*EXERCISE MATERIAL*
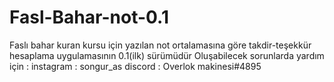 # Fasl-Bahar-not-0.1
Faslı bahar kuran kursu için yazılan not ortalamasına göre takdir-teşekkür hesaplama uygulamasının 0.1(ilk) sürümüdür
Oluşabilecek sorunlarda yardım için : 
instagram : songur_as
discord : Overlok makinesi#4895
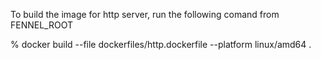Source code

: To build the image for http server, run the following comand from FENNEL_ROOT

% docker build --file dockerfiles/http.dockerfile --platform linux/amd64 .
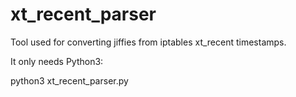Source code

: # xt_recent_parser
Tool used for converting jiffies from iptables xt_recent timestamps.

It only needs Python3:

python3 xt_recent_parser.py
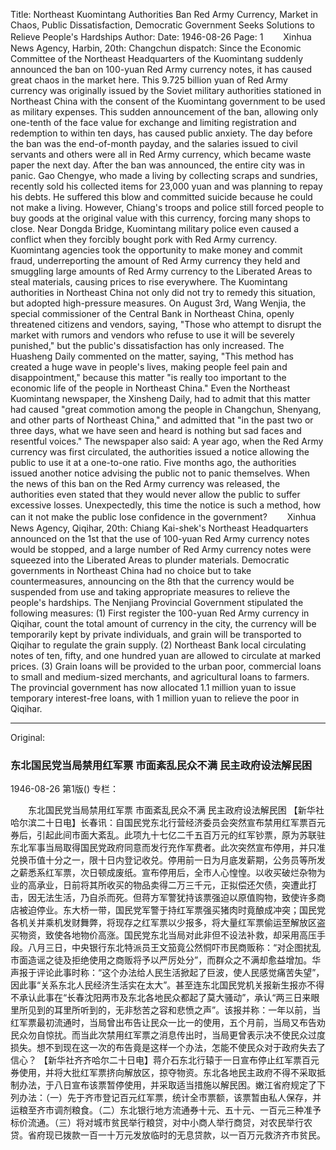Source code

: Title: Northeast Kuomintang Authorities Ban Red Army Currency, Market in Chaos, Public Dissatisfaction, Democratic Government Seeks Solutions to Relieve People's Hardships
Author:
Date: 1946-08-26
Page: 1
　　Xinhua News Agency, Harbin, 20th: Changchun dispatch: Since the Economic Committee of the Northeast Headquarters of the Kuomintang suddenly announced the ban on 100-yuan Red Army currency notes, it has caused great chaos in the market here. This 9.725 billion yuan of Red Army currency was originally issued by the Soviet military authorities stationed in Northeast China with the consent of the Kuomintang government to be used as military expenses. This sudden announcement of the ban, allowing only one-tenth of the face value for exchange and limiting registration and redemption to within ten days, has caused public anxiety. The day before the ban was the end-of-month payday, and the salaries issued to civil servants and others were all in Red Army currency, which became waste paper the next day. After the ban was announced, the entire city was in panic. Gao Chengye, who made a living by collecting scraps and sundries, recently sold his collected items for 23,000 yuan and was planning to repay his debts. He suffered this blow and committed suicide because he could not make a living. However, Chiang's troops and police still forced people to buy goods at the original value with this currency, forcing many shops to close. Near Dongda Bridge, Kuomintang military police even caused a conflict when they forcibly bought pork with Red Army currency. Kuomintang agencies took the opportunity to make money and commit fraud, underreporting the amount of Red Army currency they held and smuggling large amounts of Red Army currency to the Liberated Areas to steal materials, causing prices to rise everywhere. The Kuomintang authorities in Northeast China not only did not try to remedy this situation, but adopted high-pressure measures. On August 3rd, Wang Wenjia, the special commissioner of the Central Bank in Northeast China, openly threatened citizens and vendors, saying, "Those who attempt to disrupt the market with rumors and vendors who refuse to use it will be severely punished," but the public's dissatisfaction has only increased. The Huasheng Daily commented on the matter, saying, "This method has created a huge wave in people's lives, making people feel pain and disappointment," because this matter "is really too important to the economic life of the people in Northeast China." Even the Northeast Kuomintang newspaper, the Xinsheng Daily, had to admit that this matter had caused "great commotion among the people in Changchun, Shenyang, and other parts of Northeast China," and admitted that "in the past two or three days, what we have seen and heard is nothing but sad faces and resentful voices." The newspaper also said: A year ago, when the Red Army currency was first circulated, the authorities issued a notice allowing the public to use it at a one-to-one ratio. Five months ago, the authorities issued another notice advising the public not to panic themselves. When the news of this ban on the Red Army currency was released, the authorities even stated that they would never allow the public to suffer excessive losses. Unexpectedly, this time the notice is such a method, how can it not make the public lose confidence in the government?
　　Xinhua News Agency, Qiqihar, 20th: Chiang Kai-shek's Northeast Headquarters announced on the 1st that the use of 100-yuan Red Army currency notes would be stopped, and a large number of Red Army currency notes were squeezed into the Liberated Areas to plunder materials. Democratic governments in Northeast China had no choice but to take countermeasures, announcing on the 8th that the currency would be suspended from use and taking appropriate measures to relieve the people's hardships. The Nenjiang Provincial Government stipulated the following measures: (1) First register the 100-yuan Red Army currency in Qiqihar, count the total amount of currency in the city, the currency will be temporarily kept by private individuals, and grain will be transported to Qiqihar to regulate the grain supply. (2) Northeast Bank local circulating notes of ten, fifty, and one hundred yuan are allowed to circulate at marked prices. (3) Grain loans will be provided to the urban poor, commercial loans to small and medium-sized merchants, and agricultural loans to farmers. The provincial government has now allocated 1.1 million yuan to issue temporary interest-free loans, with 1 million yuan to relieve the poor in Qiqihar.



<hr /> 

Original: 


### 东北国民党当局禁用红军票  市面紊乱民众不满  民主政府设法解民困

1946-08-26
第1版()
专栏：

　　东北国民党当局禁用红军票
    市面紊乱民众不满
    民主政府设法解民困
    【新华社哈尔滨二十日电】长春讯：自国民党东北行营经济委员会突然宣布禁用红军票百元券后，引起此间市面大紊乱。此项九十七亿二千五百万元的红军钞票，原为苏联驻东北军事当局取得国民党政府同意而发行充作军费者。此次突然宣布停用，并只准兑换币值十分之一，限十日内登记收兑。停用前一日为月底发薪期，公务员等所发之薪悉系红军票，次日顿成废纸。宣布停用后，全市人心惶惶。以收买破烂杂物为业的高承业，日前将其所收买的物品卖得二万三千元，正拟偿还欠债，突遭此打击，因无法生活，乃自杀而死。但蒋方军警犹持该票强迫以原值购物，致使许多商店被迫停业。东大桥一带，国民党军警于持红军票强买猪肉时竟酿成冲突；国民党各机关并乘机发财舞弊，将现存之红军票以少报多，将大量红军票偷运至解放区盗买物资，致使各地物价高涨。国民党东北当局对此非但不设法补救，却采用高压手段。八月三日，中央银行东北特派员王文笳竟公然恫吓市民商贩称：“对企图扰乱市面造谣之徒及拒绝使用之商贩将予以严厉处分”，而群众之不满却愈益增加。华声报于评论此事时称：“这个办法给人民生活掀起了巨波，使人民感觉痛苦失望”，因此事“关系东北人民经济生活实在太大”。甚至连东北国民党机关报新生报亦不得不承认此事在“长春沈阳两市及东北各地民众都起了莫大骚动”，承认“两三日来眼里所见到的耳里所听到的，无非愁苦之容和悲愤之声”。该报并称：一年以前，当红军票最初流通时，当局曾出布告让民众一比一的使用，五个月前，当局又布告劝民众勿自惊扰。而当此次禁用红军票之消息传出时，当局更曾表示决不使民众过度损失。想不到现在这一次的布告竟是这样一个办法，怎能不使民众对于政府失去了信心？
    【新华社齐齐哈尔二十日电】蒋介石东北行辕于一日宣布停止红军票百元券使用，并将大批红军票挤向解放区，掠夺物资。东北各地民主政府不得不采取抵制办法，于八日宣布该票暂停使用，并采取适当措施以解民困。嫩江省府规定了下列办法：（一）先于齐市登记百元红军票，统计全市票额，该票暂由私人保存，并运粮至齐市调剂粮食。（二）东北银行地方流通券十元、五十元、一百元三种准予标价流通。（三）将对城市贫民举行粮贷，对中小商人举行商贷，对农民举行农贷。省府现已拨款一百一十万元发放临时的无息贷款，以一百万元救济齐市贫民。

*TASK BRIEF*
The answer should contain only the lines from the beginning of the material above through the line with "Tool used for", retyped exactly, with the pictures removed.

*EXPECTED ANSWER*
 # Fasl-Bahar-not-0.1
Faslı bahar kuran kursu için yazılan not ortalamasına göre takdir-teşekkür hesaplama uygulamasının 0.1(ilk) sürümüdür
Oluşabilecek sorunlarda yardım için : 
instagram : songur_as
discord : Overlok makinesi#4895
Source code

: To build the image for http server, run the following comand from FENNEL_ROOT

% docker build --file dockerfiles/http.dockerfile --platform linux/amd64 .
Source code

: # xt_recent_parser
Tool used for converting jiffies from iptables xt_recent timestamps.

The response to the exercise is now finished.